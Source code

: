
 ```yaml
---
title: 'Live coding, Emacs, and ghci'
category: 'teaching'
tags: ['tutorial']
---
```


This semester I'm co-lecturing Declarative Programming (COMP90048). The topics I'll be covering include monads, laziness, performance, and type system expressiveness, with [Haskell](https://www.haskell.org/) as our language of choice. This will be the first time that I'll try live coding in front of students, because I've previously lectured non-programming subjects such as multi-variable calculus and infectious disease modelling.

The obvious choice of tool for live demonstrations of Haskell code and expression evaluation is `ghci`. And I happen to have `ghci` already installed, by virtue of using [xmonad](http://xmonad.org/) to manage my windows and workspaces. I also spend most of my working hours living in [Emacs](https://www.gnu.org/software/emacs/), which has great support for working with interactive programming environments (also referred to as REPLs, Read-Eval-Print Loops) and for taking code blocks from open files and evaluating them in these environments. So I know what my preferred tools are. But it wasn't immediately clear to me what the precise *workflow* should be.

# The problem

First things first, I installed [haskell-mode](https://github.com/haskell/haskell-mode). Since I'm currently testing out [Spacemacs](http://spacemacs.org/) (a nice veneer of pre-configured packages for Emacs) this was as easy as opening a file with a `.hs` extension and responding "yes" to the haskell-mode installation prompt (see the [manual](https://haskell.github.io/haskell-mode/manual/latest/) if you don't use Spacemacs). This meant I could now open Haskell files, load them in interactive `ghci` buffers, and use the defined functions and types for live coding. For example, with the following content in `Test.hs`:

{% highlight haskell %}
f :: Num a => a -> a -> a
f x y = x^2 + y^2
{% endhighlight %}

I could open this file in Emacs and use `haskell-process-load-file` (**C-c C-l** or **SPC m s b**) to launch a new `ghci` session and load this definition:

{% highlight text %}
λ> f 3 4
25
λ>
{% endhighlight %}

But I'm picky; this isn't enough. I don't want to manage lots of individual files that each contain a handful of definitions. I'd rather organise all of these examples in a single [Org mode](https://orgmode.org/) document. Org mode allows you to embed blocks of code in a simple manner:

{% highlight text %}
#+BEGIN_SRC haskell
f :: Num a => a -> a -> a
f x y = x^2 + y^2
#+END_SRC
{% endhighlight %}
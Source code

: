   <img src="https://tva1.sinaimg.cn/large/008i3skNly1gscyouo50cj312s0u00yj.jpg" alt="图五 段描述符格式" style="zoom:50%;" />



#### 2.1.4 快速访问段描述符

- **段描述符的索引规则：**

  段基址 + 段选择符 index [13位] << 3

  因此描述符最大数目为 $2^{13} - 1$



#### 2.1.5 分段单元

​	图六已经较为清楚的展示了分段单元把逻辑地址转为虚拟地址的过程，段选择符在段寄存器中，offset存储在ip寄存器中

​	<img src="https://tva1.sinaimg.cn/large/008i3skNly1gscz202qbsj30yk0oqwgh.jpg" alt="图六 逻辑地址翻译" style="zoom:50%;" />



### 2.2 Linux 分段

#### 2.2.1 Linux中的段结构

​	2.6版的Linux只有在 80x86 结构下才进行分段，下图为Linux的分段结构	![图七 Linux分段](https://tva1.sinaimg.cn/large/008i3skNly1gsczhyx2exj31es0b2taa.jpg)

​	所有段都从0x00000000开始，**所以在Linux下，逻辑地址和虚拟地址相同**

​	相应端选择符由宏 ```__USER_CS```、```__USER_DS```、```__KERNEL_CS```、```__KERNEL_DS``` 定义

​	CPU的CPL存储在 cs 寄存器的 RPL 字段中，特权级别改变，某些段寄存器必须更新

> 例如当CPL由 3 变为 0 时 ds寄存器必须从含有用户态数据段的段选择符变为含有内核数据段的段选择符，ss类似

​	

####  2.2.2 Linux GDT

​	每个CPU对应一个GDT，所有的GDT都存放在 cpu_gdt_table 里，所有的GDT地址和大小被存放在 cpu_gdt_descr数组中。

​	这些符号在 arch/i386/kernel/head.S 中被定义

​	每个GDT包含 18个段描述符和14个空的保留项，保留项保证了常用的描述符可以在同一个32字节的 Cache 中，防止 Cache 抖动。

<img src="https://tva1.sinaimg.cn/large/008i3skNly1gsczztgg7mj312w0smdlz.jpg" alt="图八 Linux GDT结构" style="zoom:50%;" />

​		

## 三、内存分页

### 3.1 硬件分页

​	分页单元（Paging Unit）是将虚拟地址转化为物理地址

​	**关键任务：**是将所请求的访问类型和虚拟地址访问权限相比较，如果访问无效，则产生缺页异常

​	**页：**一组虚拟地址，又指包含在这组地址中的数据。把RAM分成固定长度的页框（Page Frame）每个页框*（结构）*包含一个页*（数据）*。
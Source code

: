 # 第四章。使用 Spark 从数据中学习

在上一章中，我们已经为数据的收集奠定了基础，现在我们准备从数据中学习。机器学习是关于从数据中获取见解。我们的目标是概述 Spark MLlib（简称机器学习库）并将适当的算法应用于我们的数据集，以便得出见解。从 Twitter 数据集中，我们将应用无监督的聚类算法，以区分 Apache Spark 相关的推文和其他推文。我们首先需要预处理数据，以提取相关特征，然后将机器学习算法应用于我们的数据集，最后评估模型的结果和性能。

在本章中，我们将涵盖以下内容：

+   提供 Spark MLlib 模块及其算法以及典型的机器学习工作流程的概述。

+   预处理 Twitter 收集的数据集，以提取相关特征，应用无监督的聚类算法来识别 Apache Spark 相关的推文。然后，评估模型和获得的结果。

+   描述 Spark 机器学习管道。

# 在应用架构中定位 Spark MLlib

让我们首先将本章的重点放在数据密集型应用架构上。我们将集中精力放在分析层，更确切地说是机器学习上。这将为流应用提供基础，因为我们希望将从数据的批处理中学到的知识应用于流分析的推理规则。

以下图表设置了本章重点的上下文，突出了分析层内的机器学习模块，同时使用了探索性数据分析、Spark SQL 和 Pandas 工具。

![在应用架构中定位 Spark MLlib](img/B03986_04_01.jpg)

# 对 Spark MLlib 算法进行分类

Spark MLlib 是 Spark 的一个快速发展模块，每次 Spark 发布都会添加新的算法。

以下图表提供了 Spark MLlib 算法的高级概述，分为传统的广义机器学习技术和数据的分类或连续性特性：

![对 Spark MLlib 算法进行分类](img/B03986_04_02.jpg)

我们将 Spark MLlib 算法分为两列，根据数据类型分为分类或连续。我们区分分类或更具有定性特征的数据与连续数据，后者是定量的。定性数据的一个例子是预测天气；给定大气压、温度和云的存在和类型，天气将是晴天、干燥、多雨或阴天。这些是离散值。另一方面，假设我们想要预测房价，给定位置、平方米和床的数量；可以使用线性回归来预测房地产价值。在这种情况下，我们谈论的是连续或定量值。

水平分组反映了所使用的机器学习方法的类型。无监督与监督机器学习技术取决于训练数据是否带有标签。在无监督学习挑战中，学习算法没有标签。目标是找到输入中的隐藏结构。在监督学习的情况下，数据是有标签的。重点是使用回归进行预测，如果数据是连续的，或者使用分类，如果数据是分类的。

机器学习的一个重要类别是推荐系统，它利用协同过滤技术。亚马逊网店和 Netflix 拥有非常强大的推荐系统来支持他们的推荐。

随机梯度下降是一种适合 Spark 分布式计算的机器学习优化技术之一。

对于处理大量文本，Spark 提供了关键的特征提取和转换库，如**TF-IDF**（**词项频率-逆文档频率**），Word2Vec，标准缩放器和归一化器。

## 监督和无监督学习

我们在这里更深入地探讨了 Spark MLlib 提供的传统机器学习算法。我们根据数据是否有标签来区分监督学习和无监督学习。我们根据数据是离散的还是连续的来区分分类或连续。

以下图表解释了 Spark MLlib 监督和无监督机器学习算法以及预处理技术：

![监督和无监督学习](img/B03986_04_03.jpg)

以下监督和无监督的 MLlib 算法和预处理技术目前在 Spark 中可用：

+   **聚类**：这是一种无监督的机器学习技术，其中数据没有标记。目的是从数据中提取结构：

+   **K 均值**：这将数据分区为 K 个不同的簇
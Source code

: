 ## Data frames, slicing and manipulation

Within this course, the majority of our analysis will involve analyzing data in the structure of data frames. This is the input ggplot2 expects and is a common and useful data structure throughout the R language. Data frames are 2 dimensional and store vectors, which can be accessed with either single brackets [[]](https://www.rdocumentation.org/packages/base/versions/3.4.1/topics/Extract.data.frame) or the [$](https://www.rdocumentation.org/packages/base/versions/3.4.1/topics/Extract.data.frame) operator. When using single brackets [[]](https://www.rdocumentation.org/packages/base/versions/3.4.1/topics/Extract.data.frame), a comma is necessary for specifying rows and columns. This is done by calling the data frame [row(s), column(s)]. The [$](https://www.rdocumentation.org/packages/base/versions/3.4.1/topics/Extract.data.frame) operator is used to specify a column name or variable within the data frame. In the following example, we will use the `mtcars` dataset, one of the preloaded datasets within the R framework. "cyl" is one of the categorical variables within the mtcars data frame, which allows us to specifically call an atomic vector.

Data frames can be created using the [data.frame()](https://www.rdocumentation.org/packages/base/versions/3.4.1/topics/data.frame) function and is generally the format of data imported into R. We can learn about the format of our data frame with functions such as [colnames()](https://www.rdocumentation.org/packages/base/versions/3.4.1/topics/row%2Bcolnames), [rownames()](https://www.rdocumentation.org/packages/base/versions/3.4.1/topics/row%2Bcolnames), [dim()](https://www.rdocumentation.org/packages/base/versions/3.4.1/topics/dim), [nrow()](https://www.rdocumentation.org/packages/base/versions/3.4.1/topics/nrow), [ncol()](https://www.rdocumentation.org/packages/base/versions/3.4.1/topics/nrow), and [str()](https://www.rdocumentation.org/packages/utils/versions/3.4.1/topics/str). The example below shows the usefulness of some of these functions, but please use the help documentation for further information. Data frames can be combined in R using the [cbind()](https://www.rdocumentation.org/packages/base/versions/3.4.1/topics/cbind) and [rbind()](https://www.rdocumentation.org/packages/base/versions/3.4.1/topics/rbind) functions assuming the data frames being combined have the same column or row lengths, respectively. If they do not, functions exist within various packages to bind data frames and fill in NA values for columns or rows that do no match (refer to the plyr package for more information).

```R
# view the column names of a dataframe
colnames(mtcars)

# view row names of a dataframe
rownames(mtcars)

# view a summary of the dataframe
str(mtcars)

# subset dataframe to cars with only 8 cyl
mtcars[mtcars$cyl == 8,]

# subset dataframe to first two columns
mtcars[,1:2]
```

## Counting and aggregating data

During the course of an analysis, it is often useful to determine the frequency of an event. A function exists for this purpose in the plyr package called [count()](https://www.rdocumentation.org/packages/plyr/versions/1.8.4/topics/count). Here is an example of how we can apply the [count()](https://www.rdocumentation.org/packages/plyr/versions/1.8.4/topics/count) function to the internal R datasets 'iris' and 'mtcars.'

» **ASSIGNED TASK**: The response should hold exactly the lines starting at the line with "Spark MLlib 是" and ending at the line with "随机梯度下降是一种适合 Spark 分布式计算的机器学习优化技术之一。", and no other line of the material above.

» **SOLUTION FOR THIS TASK**:
Spark MLlib 是 Spark 的一个快速发展模块，每次 Spark 发布都会添加新的算法。

以下图表提供了 Spark MLlib 算法的高级概述，分为传统的广义机器学习技术和数据的分类或连续性特性：

![对 Spark MLlib 算法进行分类](img/B03986_04_02.jpg)

我们将 Spark MLlib 算法分为两列，根据数据类型分为分类或连续。我们区分分类或更具有定性特征的数据与连续数据，后者是定量的。定性数据的一个例子是预测天气；给定大气压、温度和云的存在和类型，天气将是晴天、干燥、多雨或阴天。这些是离散值。另一方面，假设我们想要预测房价，给定位置、平方米和床的数量；可以使用线性回归来预测房地产价值。在这种情况下，我们谈论的是连续或定量值。

水平分组反映了所使用的机器学习方法的类型。无监督与监督机器学习技术取决于训练数据是否带有标签。在无监督学习挑战中，学习算法没有标签。目标是找到输入中的隐藏结构。在监督学习的情况下，数据是有标签的。重点是使用回归进行预测，如果数据是连续的，或者使用分类，如果数据是分类的。

机器学习的一个重要类别是推荐系统，它利用协同过滤技术。亚马逊网店和 Netflix 拥有非常强大的推荐系统来支持他们的推荐。

随机梯度下降是一种适合 Spark 分布式计算的机器学习优化技术之一。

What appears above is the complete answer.